Denis Dighton (1792 – 8 August 1827) was an English painter, best known for his military portraits and battle scenes.


Denis Dighton was the son of the caricaturist Robert Dighton and a younger brother was Richard Dighton. He enrolled as a student of the Royal Academy in 1807 and exhibited 17 pictures there between 1811 and 1825.[1]

He enjoyed the patronage of the Prince of Wales, who had been a close friend of his mother. Through the influence of the prince, he received a commission in the army in 1811,[2] however, he soon returned to civilian life. By 1814 he had received the title of Military Painter to H.R.H. the Prince Regent. The prince sent Dighton to the Southern Netherlands just before the Battle of Waterloo, and seems to have bought all his exhibited pictures.[3] Dighton visited the Waterloo battlefield five days after the victory and executed nine paintings of the battle.

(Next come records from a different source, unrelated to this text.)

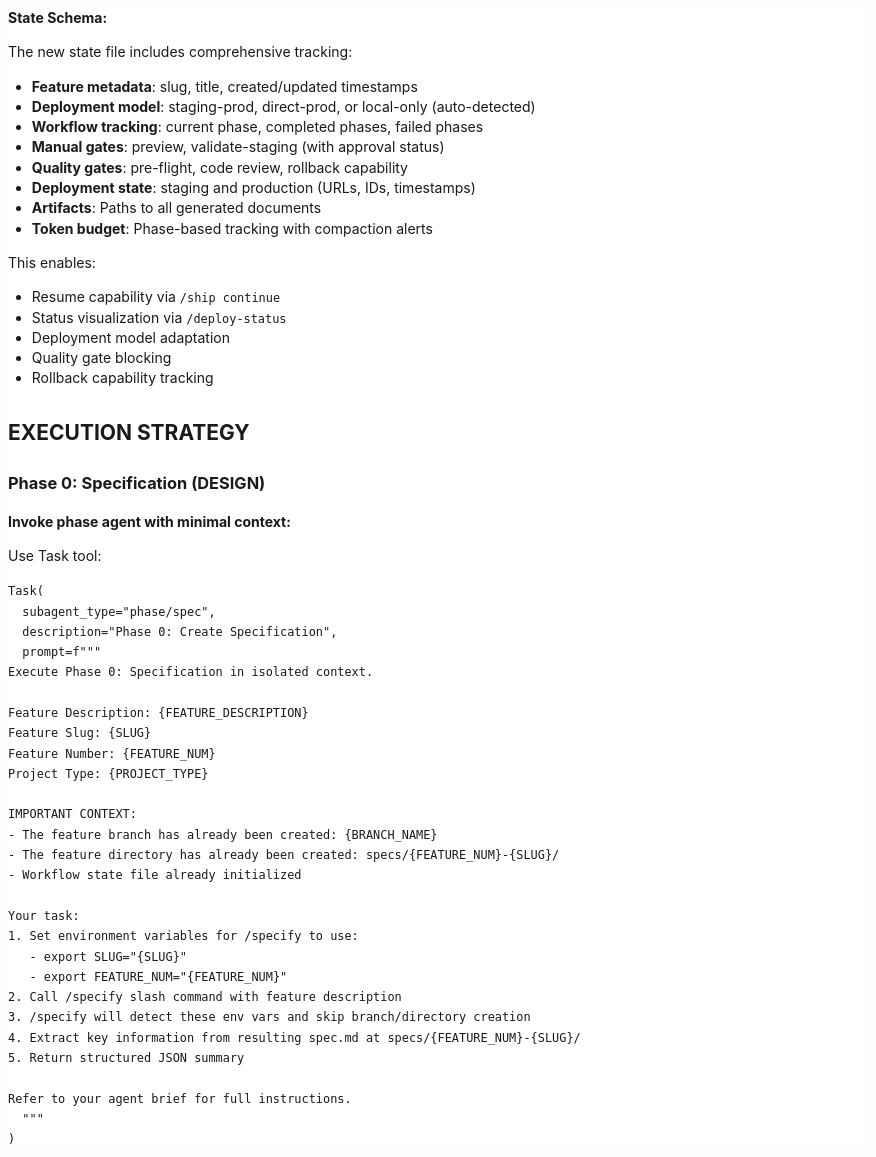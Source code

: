 **State Schema:**

The new state file includes comprehensive tracking:
- **Feature metadata**: slug, title, created/updated timestamps
- **Deployment model**: staging-prod, direct-prod, or local-only (auto-detected)
- **Workflow tracking**: current phase, completed phases, failed phases
- **Manual gates**: preview, validate-staging (with approval status)
- **Quality gates**: pre-flight, code review, rollback capability
- **Deployment state**: staging and production (URLs, IDs, timestamps)
- **Artifacts**: Paths to all generated documents
- **Token budget**: Phase-based tracking with compaction alerts

This enables:
- Resume capability via `/ship continue`
- Status visualization via `/deploy-status`
- Deployment model adaptation
- Quality gate blocking
- Rollback capability tracking

## EXECUTION STRATEGY

### Phase 0: Specification (DESIGN)

**Invoke phase agent with minimal context:**

Use Task tool:
```
Task(
  subagent_type="phase/spec",
  description="Phase 0: Create Specification",
  prompt=f"""
Execute Phase 0: Specification in isolated context.

Feature Description: {FEATURE_DESCRIPTION}
Feature Slug: {SLUG}
Feature Number: {FEATURE_NUM}
Project Type: {PROJECT_TYPE}

IMPORTANT CONTEXT:
- The feature branch has already been created: {BRANCH_NAME}
- The feature directory has already been created: specs/{FEATURE_NUM}-{SLUG}/
- Workflow state file already initialized

Your task:
1. Set environment variables for /specify to use:
   - export SLUG="{SLUG}"
   - export FEATURE_NUM="{FEATURE_NUM}"
2. Call /specify slash command with feature description
3. /specify will detect these env vars and skip branch/directory creation
4. Extract key information from resulting spec.md at specs/{FEATURE_NUM}-{SLUG}/
5. Return structured JSON summary

Refer to your agent brief for full instructions.
  """
)
```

He fell from royal favour when his intermediary with the Prince Regent, Sir Benjamin Bloomfield, lost his place in the royal household, to be replaced by Sir William Knighton. After this loss of patronage, Dighton became mentally ill; he moved with his wife and son to Brittany, where he lived supported by the Artists' Benevolent Fund until his death at the age of 35 on 8 August 1827.[1]

Dighton is mostly known for his paintings of battle scenes especially depicting the Peninsular War and Waterloo; he also painted a scene of Nelson being shot at the Battle of Trafalgar.

He married a sister of Augustus Earle, Phoebe Earle, herself a working artist and exhibitor at the Royal Academy who became Flower Painter in Ordinary to Queen Adelaide, in 1812[4] and they had two sons.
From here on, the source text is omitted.